*** Opening Given data ***

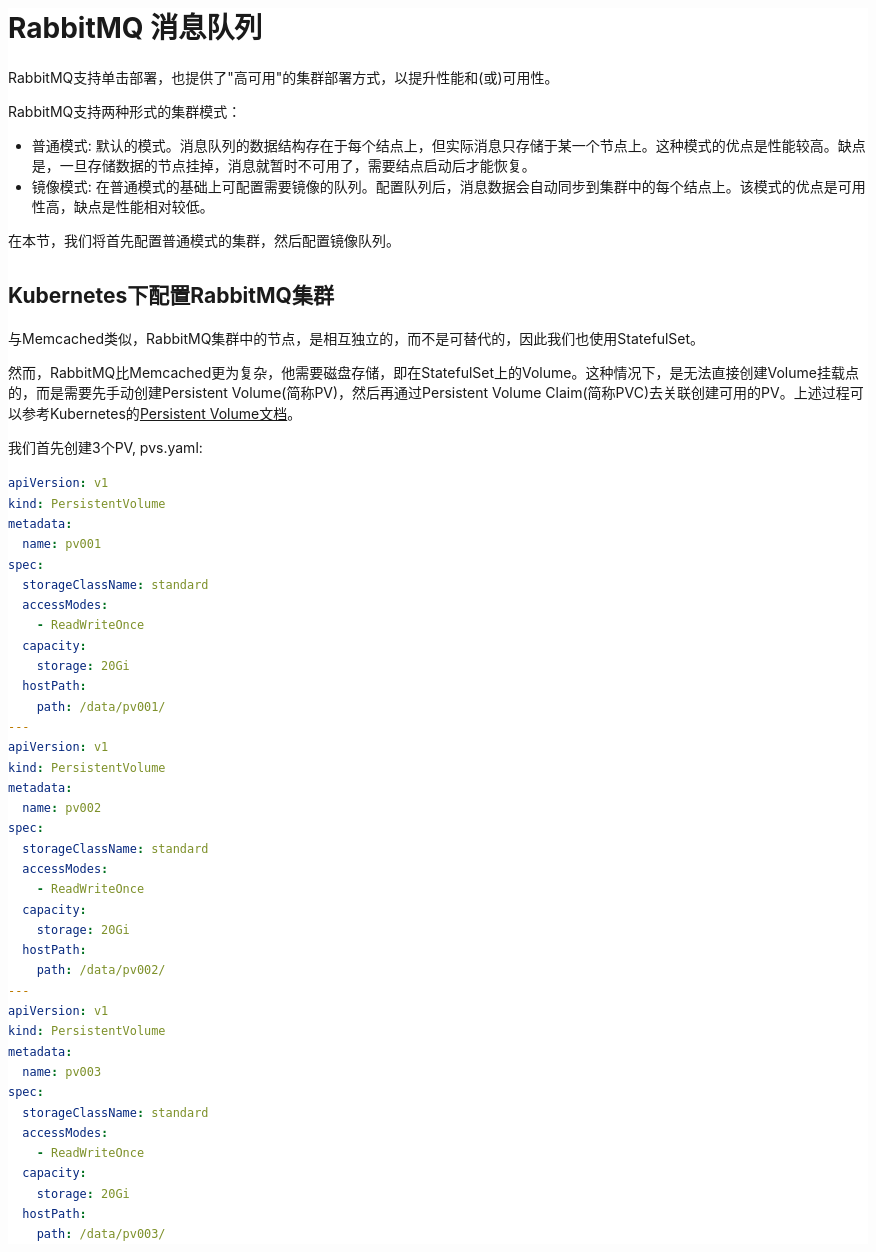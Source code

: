 # RabbitMQ 消息队列

RabbitMQ支持单击部署，也提供了"高可用"的集群部署方式，以提升性能和(或)可用性。

RabbitMQ支持两种形式的集群模式：
* 普通模式: 默认的模式。消息队列的数据结构存在于每个结点上，但实际消息只存储于某一个节点上。这种模式的优点是性能较高。缺点是，一旦存储数据的节点挂掉，消息就暂时不可用了，需要结点启动后才能恢复。
* 镜像模式: 在普通模式的基础上可配置需要镜像的队列。配置队列后，消息数据会自动同步到集群中的每个结点上。该模式的优点是可用性高，缺点是性能相对较低。

在本节，我们将首先配置普通模式的集群，然后配置镜像队列。

## Kubernetes下配置RabbitMQ集群

与Memcached类似，RabbitMQ集群中的节点，是相互独立的，而不是可替代的，因此我们也使用StatefulSet。

然而，RabbitMQ比Memcached更为复杂，他需要磁盘存储，即在StatefulSet上的Volume。这种情况下，是无法直接创建Volume挂载点的，而是需要先手动创建Persistent Volume(简称PV)，然后再通过Persistent Volume Claim(简称PVC)去关联创建可用的PV。上述过程可以参考Kubernetes的[Persistent Volume文档](https://kubernetes.io/docs/concepts/storage/persistent-volumes/)。

我们首先创建3个PV, pvs.yaml:
```yaml
apiVersion: v1
kind: PersistentVolume
metadata:
  name: pv001 
spec:
  storageClassName: standard
  accessModes:
    - ReadWriteOnce
  capacity:
    storage: 20Gi
  hostPath:
    path: /data/pv001/
---
apiVersion: v1
kind: PersistentVolume
metadata:
  name: pv002 
spec:
  storageClassName: standard
  accessModes:
    - ReadWriteOnce
  capacity:
    storage: 20Gi
  hostPath:
    path: /data/pv002/
---
apiVersion: v1
kind: PersistentVolume
metadata:
  name: pv003
spec:
  storageClassName: standard
  accessModes:
    - ReadWriteOnce
  capacity:
    storage: 20Gi
  hostPath:
    path: /data/pv003/
```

*** Closing Given data ***

What the task asks ::
Please copy the data shown above word for word, omitting the pictures.

Response area ::
Source code

: # RabbitMQ 消息队列

RabbitMQ支持单击部署，也提供了"高可用"的集群部署方式，以提升性能和(或)可用性。

RabbitMQ支持两种形式的集群模式：
* 普通模式: 默认的模式。消息队列的数据结构存在于每个结点上，但实际消息只存储于某一个节点上。这种模式的优点是性能较高。缺点是，一旦存储数据的节点挂掉，消息就暂时不可用了，需要结点启动后才能恢复。
* 镜像模式: 在普通模式的基础上可配置需要镜像的队列。配置队列后，消息数据会自动同步到集群中的每个结点上。该模式的优点是可用性高，缺点是性能相对较低。

在本节，我们将首先配置普通模式的集群，然后配置镜像队列。

## Kubernetes下配置RabbitMQ集群

与Memcached类似，RabbitMQ集群中的节点，是相互独立的，而不是可替代的，因此我们也使用StatefulSet。

然而，RabbitMQ比Memcached更为复杂，他需要磁盘存储，即在StatefulSet上的Volume。这种情况下，是无法直接创建Volume挂载点的，而是需要先手动创建Persistent Volume(简称PV)，然后再通过Persistent Volume Claim(简称PVC)去关联创建可用的PV。上述过程可以参考Kubernetes的[Persistent Volume文档](https://kubernetes.io/docs/concepts/storage/persistent-volumes/)。

我们首先创建3个PV, pvs.yaml:
```yaml
apiVersion: v1
kind: PersistentVolume
metadata:
  name: pv001 
spec:
  storageClassName: standard
  accessModes:
    - ReadWriteOnce
  capacity:
    storage: 20Gi
  hostPath:
    path: /data/pv001/
---
apiVersion: v1
kind: PersistentVolume
metadata:
  name: pv002 
spec:
  storageClassName: standard
  accessModes:
    - ReadWriteOnce
  capacity:
    storage: 20Gi
  hostPath:
    path: /data/pv002/
---
apiVersion: v1
kind: PersistentVolume
metadata:
  name: pv003
spec:
  storageClassName: standard
  accessModes:
    - ReadWriteOnce
  capacity:
    storage: 20Gi
  hostPath:
    path: /data/pv003/
```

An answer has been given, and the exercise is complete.